**WHAT YOU SHOULD DO:** Line by line, repeat the material below exactly and leave the images out.

**THE INPUT:**
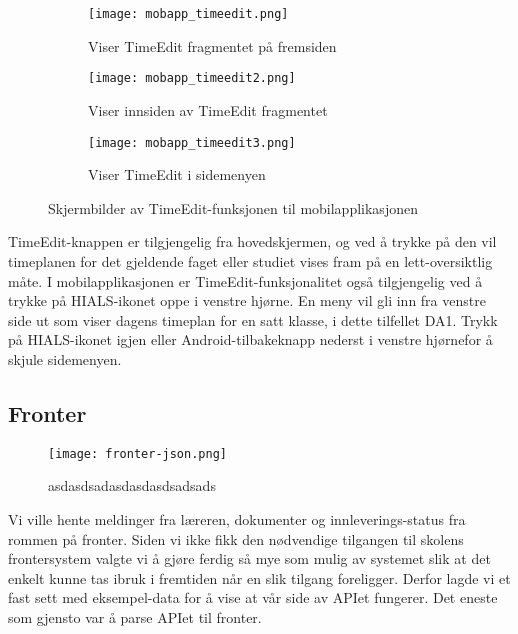 \documentclass[../main.tex]{subfiles}
\begin{document}
\begin{figure}[H]
        \centering
        \begin{subfigure}[b]{0.3\textwidth}
                \centering
                \texttt{[image: mobapp\_timeedit.png]}
                \caption{Viser TimeEdit fragmentet på fremsiden}
        \end{subfigure}
        \quad
        \begin{subfigure}[b]{0.3\textwidth}
                \centering
                \texttt{[image: mobapp\_timeedit2.png]}
                \caption{Viser innsiden av TimeEdit fragmentet}
        \end{subfigure}
        \quad
                \begin{subfigure}[b]{0.3\textwidth}
                        \centering
                        \texttt{[image: mobapp\_timeedit3.png]}
                        \caption{Viser TimeEdit i sidemenyen}
                \end{subfigure}
        \caption{Skjermbilder av TimeEdit-funksjonen til mobilapplikasjonen}
\end{figure}

TimeEdit-knappen er tilgjengelig fra hovedskjermen, og ved å trykke på den vil timeplanen for det gjeldende faget eller studiet vises fram på en lett-oversiktlig måte.
I mobilapplikasjonen er TimeEdit-funksjonalitet også tilgjengelig ved å trykke på HIALS-ikonet oppe i venstre hjørne. En meny vil gli inn fra venstre side ut som viser dagens timeplan for en satt klasse, i dette tilfellet DA1. Trykk på HIALS-ikonet igjen eller Android-tilbakeknapp nederst i venstre hjørnefor å skjule sidemenyen.








\subsection{Fronter}

\begin{figure}[H]
  \centering
  \texttt{[image: fronter-json.png]}
  \caption{asdasdsadasdasdasdsadsads}
\end{figure}

Vi ville hente meldinger fra læreren, dokumenter og innleverings-status fra rommen på fronter.\newline
\newline
Siden vi ikke fikk den nødvendige tilgangen til skolens frontersystem valgte vi å gjøre ferdig så mye som mulig av systemet slik at det enkelt kunne tas ibruk i fremtiden når en slik tilgang foreligger. Derfor lagde vi et fast sett med eksempel-data for å vise at vår side av APIet fungerer. Det eneste som gjensto var å parse APIet til fronter.
\end{document}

**EXERCISE SOLUTION:**
 \documentclass[../main.tex]{subfiles}
\begin{document}
\begin{figure}[H]
        \centering
        \begin{subfigure}[b]{0.3\textwidth}
                \centering
                \texttt{[image: mobapp\_timeedit.png]}
                \caption{Viser TimeEdit fragmentet på fremsiden}
        \end{subfigure}
        \quad
        \begin{subfigure}[b]{0.3\textwidth}
                \centering
                \texttt{[image: mobapp\_timeedit2.png]}
                \caption{Viser innsiden av TimeEdit fragmentet}
        \end{subfigure}
        \quad
                \begin{subfigure}[b]{0.3\textwidth}
                        \centering
                        \texttt{[image: mobapp\_timeedit3.png]}
                        \caption{Viser TimeEdit i sidemenyen}
                \end{subfigure}
        \caption{Skjermbilder av TimeEdit-funksjonen til mobilapplikasjonen}
\end{figure}

TimeEdit-knappen er tilgjengelig fra hovedskjermen, og ved å trykke på den vil timeplanen for det gjeldende faget eller studiet vises fram på en lett-oversiktlig måte.
I mobilapplikasjonen er TimeEdit-funksjonalitet også tilgjengelig ved å trykke på HIALS-ikonet oppe i venstre hjørne. En meny vil gli inn fra venstre side ut som viser dagens timeplan for en satt klasse, i dette tilfellet DA1. Trykk på HIALS-ikonet igjen eller Android-tilbakeknapp nederst i venstre hjørnefor å skjule sidemenyen.








\subsection{Fronter}

\begin{figure}[H]
  \centering
  \texttt{[image: fronter-json.png]}
  \caption{asdasdsadasdasdasdsadsads}
\end{figure}

Vi ville hente meldinger fra læreren, dokumenter og innleverings-status fra rommen på fronter.\newline
\newline
Siden vi ikke fikk den nødvendige tilgangen til skolens frontersystem valgte vi å gjøre ferdig så mye som mulig av systemet slik at det enkelt kunne tas ibruk i fremtiden når en slik tilgang foreligger. Derfor lagde vi et fast sett med eksempel-data for å vise at vår side av APIet fungerer. Det eneste som gjensto var å parse APIet til fronter.
\end{document}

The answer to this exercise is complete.